UPDATE 22 SEPT 2016: Please see the updated version of this tutorial here.
You found it: the holy grail of palaeoenvironmental datasets. Some government agency or environmental science department put together some brilliant time series GIS package and you want to find a way to import it into your model. But oftentimes the data may be in a format which isn’t readable by your modeling software, or takes some finagling to get the data in there. NetCDF is one of the more notorious of these. A NetCDF file (which stands for Network Common Data Form) is a multidimensional array, where each layer represents the spatial gridded distribution of a different variable or set of variables, and sets of grids can be stacked into time slices. To make this a little more clear, here’s a diagram:
In this diagram, each table represents a gridded spatial coverage for a single variable. Three variables are represented this way, and these are stored together in a single time step. The actual structure of the file might be simpler (that is, it might consist of a single variable and/or single time step) or more complex (with many more variables or where each variable is actually a set of coverages representing a range of values for that variable; imagine water temperature readings taken at a series of depths). These chunks of data can then be accessed as combined spatial coverages over time. Folks who work with climate and earth systems tend to store their data this way. It’s also a convenient way to keep track of data obtained from satellite measurements over time. They’re great for managing lots of spatial data, but if you’ve never dealt with them before, they can be a bit of a bear to work with. ArcGIS and QGIS support them, but it can be difficult to work them into simulations without converting to a more benign data type like an ASCII file. In a previous post, we’ve discussed importing GIS data into a NetLogo model, but of course this depends on our ability to get the data into a model-readable format. The following tutorial is going to walk through the process of getting a NetCDF file, manipulating it in R, and then getting it into NetLogo.
Step #1 – Locate the data
First let’s locate a useful NetCDF dataset and import it to R. As an example, we’ll use the Global Potential Vegetation Dataset from the UW-Madison Nelson Institute Sage Center for Sustainability and the Global Environment. As you can see, the data is also available as an ASCII file; this is useful because you can use this later to check that you’ve got the NetCDF working. Click on the appropriate link to download the Global Potential Veg Data NetCDF. The file is a tarball (extension .tar.gz), so you’ll need something to unzip it. If you’re not partial to a particular file compressor, try 7-Zip. Keep track of where the file is located on your local drive after downloading and unzipping.

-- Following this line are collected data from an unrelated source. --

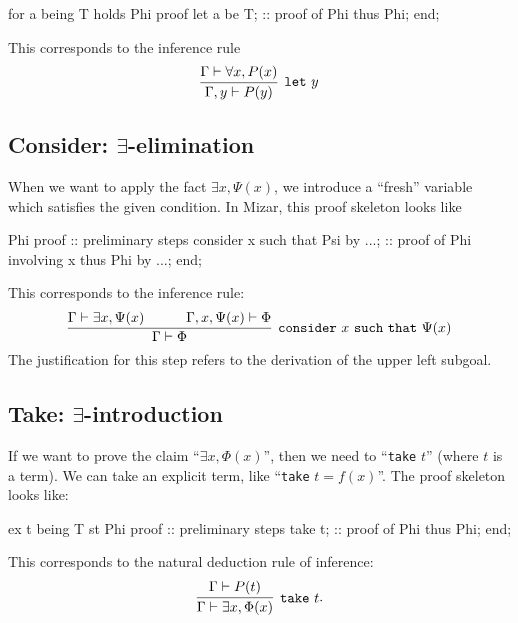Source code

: \begin{mizar}
for a being T holds Phi
proof
  let a be T;
  :: proof of Phi
  thus Phi;
end;
\end{mizar}

This corresponds to the inference rule
\begin{equation}
\vcenter{\infer[\mathtt{let}~y]{\Gamma,y\vdash P(y)}{\Gamma\vdash\forall x,P(x)}}
\end{equation}

\subsection{Consider: $\exists$-elimination}
When we want to apply the fact $\exists x,\Psi(x)$, we introduce a
``fresh'' variable which satisfies the given condition. In Mizar, this
proof skeleton looks like
\begin{mizar}
Phi
proof
  :: preliminary steps
  consider x such that Psi by ...;
  :: proof of Phi involving x
  thus Phi by ...;
end;
\end{mizar}\medskip
This corresponds to the inference rule:
\begin{equation}
\vcenter{\infer[\mathtt{consider}~x~\mathtt{such~that}~\Psi(x)]{\Gamma\vdash\Phi}{%
  \Gamma\vdash\exists x,\Psi(x)
  &\qquad\Gamma,x,\Psi(x)\vdash\Phi}}
\end{equation}
The justification for this step refers to the derivation of the upper
left subgoal.

\subsection{Take: $\exists$-introduction}
If we want to prove the claim ``$\exists x,\Phi(x)$'', then we need to
``\verb#take# $t$'' (where $t$ is a term). We can take an explicit term,
like ``\verb#take# $t = f(x)$''. The proof skeleton looks like:
\begin{mizar}
ex t being T st Phi
proof
  :: preliminary steps
  take t;
  :: proof of Phi
  thus Phi;
end;
\end{mizar}
This corresponds to the natural deduction rule of inference:
\begin{equation}
  \vcenter{\infer[\mathtt{take}~t]{\Gamma\vdash\exists x,\Phi(x)}{\Gamma\vdash P(t)}}.
\end{equation}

Step #2- Bring the data into R
R won’t read NetCDF files as is, so you’ll need to download a package that works with this kind of data. The ncdf package is one of a few different packages that work with these files, and we’ll use it for this tutorial. First, open the R console and go to Packages->Install Packages and download the ncdf package from your preferred mirror site. Then load the package by entering the following:
library(ncdf) Now, remembering where you saved your NetCDF file, you can bring it into R with the following command:
data <- open.ncdf(filename) If you didn’t save the data file in your R working directory and want to navigate to the file, just replace filename with file.choose(). For now, we’ll use the 0.5 degree resolution vegetation data (vegtype_0.5.nc). Now if you type in data and press enter, you can check to see what the data variable holds. You should get something like this:
 "file C:\\Users\\me\\Downloads\\potveg_nc.tar\\vegtype_0.5.nc has 4 dimensions:"
 "longitude Size: 720"
 "latitude Size: 360"
 "level Size: 1"
 "time Size: 1"
 "file C:\\Users\\me\\Downloads\\potveg_nc.tar\\vegtype_0.5.nc has 1 variables:"
 "float vegtype[longitude,latitude,level,time] Longname:vegtype Missval:8.99999982852418e+20"
This is telling you what your file is composed of. The first line tells you the name of the file and how many dimensions it has. In this case, there are four dimensions: longitude, latitude, level, and time. Our file only has one time slice, meaning that it represents a single snapshot of data; if this number is larger, there will be more coverages included in your file over time. The coverage spans from 89.75 S to 89.75 N latitude in 0.5 degree increments, and 180 W to 180 E longitude by the same increments. Beneath the dashed line are your variables. In this case, there is only one, vegtype, which according to the above uses a number just shy of nine hundred quintillion as a missing value (the computer will interpret any occurences of this number as no data). To access this coverage, we need to assign it to a local variable, which we will call veg:
get.var.ncdf(data, data$var[]) -> veg
The get.var.ncdf command takes an identified variable (data$var[]) and extracts it from the NetCDF file (data) as a matrix. In this instance, we only have one variable so get.var.ncdf would have identified it without the data$var[], but if you had others, you would access them by replacing the 1 with the corresponding number from the list of variables above. Then we assign it to the local variable veg. There are a number of other commands within the ncdf package which are useful for reading and writing NetCDF files, but these go beyond the scope of this blog entry. You can read more about them here.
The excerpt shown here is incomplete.